Some of the barons who had very large shares of land given to them, were bound to take a hundred men or more to the wars; some, who had less land, took fifty, or even twenty. The greatest barons had sometimes so much land, that it would have been troublesome to them to manage it all themselves; so they divided it among gentlemen whom they knew, and made them promise to go with them to the wars, and bring their servants, in the same manner as the great barons themselves did to the king.

Now these lands were called feuds, and the king was called the feudal lord of the barons, because they received the feud or piece of land from him, and they in return promised to serve him; and the great barons were called the feudal lords of the small barons, or gentlemen, for the same reason. And when these feuds were given by the king to the great baron, or by a great baron to another, the person to whom it was given knelt down before his feudal lord, and kissed his hand, and promised to serve him. This was called homage.

There is only one more thing that I shall tell you about William. He sent people to all parts of England, to see what towns and villages there were, and how many houses and people in them; and he had all the names written in a book called “Domesday Book.” Domesday means the day of judging, and this book enabled him to judge how much land he had, and how many men he could raise to fight for him.
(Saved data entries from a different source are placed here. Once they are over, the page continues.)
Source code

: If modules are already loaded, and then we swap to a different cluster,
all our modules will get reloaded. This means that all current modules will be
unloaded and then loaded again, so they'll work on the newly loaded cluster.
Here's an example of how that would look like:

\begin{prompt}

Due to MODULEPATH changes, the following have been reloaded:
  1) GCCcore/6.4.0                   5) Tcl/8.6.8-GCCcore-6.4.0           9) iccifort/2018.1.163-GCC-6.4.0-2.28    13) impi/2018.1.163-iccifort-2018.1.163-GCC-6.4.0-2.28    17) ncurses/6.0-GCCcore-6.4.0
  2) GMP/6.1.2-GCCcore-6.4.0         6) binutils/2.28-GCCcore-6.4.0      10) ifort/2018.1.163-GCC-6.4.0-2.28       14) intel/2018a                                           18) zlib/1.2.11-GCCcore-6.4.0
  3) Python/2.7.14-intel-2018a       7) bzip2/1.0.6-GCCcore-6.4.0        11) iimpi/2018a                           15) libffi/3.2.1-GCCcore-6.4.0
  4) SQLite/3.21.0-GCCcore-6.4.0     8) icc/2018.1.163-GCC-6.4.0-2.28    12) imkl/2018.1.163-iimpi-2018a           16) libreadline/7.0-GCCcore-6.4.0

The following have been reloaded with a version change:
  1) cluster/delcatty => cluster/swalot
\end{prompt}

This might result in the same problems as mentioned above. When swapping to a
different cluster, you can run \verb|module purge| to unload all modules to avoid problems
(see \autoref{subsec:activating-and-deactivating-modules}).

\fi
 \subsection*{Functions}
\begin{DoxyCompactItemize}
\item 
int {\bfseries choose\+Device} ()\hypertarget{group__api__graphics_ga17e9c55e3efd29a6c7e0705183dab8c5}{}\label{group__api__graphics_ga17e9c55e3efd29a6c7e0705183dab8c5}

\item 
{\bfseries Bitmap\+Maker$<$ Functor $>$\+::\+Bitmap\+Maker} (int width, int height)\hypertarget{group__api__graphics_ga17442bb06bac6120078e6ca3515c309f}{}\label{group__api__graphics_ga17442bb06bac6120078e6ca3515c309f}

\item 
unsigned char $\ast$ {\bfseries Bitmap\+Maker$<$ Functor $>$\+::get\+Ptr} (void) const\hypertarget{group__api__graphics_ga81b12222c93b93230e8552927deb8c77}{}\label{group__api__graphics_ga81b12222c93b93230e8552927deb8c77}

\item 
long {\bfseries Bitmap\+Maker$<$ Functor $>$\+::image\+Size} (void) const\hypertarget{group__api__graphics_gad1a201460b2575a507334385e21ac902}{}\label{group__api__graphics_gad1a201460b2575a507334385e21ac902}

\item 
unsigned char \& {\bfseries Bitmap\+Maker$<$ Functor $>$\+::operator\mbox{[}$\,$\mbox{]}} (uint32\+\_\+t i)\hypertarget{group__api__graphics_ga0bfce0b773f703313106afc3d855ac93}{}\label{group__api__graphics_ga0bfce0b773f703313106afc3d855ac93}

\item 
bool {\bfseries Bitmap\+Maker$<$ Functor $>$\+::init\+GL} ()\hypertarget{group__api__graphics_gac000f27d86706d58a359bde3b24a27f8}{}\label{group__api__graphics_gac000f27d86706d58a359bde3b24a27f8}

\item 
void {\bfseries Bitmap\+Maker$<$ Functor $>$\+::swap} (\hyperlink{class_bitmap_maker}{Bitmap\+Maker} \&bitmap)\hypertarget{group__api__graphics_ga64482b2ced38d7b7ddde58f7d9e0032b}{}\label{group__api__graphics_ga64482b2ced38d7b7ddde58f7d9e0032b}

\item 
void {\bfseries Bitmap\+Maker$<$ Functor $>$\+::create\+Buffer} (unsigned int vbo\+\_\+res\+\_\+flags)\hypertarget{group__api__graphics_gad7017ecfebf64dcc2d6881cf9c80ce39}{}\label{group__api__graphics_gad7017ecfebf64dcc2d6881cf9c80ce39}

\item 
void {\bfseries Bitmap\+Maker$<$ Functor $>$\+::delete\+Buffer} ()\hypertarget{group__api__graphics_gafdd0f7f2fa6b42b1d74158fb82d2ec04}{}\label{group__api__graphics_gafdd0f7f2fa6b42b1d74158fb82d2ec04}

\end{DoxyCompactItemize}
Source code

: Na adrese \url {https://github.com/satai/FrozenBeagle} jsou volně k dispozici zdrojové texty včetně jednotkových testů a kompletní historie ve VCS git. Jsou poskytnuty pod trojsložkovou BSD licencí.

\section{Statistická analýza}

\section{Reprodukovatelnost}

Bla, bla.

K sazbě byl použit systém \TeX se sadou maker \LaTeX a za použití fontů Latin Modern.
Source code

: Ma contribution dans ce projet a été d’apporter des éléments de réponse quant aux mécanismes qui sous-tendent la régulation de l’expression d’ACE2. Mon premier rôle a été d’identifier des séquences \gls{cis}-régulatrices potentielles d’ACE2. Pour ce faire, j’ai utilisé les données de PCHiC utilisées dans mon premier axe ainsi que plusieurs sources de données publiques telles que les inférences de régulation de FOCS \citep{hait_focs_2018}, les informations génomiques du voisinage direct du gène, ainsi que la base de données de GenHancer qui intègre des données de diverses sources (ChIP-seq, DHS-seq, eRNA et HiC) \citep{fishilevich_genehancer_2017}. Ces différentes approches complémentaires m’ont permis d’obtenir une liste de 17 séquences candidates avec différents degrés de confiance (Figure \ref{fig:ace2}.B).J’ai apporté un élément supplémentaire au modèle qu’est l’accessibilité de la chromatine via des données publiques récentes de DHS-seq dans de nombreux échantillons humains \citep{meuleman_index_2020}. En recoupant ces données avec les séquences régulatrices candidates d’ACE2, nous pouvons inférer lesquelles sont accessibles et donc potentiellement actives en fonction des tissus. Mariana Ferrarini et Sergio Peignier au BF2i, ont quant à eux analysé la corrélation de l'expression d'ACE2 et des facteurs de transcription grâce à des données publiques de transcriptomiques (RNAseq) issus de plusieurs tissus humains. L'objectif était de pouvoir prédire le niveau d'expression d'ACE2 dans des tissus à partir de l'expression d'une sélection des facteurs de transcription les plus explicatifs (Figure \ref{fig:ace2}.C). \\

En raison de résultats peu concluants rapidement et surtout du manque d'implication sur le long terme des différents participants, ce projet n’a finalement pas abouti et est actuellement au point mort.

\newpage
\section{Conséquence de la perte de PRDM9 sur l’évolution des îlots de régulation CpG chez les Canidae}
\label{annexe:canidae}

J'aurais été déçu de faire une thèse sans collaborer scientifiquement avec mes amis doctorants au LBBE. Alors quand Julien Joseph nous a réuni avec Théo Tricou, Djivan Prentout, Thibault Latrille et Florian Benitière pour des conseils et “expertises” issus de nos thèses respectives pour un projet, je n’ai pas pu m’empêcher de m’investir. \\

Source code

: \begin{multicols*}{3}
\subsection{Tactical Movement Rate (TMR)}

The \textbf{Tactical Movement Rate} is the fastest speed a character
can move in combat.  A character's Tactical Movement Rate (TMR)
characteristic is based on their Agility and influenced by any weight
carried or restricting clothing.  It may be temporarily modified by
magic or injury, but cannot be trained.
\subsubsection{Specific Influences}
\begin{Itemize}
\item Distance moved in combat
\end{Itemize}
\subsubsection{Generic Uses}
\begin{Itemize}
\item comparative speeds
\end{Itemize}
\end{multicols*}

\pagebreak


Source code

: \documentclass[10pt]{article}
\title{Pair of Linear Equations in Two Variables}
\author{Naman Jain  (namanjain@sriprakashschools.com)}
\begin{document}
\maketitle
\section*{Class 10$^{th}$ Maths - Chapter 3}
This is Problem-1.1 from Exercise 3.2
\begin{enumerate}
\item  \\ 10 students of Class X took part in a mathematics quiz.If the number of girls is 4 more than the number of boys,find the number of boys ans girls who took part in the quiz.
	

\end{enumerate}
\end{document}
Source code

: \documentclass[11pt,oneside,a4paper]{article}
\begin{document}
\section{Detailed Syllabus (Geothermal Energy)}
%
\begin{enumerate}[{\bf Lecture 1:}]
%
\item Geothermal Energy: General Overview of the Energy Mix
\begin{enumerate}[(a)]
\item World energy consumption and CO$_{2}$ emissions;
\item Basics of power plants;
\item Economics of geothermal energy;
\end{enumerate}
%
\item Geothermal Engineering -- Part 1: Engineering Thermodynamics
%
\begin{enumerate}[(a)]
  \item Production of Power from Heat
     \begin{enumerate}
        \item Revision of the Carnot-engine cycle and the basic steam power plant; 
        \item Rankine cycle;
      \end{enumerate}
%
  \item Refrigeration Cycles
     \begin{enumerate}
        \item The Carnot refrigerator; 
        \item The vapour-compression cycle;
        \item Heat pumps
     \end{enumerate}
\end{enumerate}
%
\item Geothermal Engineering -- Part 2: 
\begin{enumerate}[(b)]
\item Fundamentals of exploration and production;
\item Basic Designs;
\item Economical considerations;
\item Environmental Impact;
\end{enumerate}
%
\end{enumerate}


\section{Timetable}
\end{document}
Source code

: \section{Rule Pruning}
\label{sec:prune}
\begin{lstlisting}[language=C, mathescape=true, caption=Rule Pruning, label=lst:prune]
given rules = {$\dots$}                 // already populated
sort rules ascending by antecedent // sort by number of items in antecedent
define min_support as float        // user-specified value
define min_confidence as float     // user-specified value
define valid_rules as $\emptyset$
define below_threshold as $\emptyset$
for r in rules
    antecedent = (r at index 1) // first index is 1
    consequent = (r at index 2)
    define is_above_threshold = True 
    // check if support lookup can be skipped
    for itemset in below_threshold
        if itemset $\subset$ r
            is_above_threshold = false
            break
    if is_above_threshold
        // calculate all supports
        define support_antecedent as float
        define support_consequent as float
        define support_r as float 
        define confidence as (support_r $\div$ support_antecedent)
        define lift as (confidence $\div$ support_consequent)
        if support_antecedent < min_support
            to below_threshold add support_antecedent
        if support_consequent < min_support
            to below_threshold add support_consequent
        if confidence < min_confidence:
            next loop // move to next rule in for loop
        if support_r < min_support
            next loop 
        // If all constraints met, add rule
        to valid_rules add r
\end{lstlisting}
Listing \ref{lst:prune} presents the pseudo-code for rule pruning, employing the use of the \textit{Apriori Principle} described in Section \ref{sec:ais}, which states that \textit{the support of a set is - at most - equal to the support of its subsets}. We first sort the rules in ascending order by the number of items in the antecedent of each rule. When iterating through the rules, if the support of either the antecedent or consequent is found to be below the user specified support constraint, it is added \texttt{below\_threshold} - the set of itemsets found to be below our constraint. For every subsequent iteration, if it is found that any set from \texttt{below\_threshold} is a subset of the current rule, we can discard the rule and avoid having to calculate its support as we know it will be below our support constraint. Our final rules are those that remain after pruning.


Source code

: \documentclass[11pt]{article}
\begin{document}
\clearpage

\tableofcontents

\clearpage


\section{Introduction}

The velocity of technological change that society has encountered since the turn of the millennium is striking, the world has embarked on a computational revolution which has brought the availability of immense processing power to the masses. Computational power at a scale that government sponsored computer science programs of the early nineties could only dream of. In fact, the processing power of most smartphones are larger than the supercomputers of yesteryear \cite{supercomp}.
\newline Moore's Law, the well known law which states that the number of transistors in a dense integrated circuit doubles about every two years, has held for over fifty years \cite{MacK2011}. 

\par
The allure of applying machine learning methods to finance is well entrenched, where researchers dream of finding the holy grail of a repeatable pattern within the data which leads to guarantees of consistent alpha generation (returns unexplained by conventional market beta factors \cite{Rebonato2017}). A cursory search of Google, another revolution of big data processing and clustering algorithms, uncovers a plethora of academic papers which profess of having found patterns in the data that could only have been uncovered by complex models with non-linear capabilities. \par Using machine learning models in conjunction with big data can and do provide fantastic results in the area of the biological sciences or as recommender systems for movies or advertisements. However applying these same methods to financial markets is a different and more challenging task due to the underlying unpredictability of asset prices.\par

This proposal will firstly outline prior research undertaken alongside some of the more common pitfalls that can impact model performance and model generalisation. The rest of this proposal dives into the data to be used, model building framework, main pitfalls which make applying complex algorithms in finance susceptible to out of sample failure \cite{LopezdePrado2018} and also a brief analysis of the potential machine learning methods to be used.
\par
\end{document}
At last King William died. He received a hurt from his horse being startled at the flames of a small town in France, which his soldiers had set on fire, and was carried to the Abbey of St. Gervase, near Rouen, where he died. He was Duke of Normandy and afterwards King of England, and is sometimes called William the Conqueror, because he conquered English Harold at the battle of Hastings. He was very cruel and very passionate; he took money and land from every one who offended him; and, as I have told you, vexed the English, and indeed all the poor, very much. And this is being a tyrant, rather than a king.

He had a very good wife, whose name was Matilda, but his sons were more like him than like their mother; however, you shall read about the two youngest of them, who came to be kings of England.

CHAPTER XV.
WILLIAM II.—1087 to 1100.
How William the Second and Robert of Normandy besieged their brother Henry in his castle; how William was killed in the New Forest, and how London Bridge and Westminster Hall were built in his reign.

As soon as William the Conqueror’s death was known in England, his second son, William, who was called Rufus, which means the Red, persuaded the noblemen in England to make him king, instead of his elder brother, Robert. I dare say the noblemen were soon sorry they did so; for although none of William the Conqueror’s sons were very good, this William Rufus was the worst of all. Robert became Duke of Normandy, but his brother William gave him a great deal of money, to let him govern the dukedom, while he went to fight in the Holy Land, where a great many warriors went to rescue Jerusalem from the Mahometans. These were called Crusaders, which means “soldiers of the Cross,” and their wars were called the Crusades.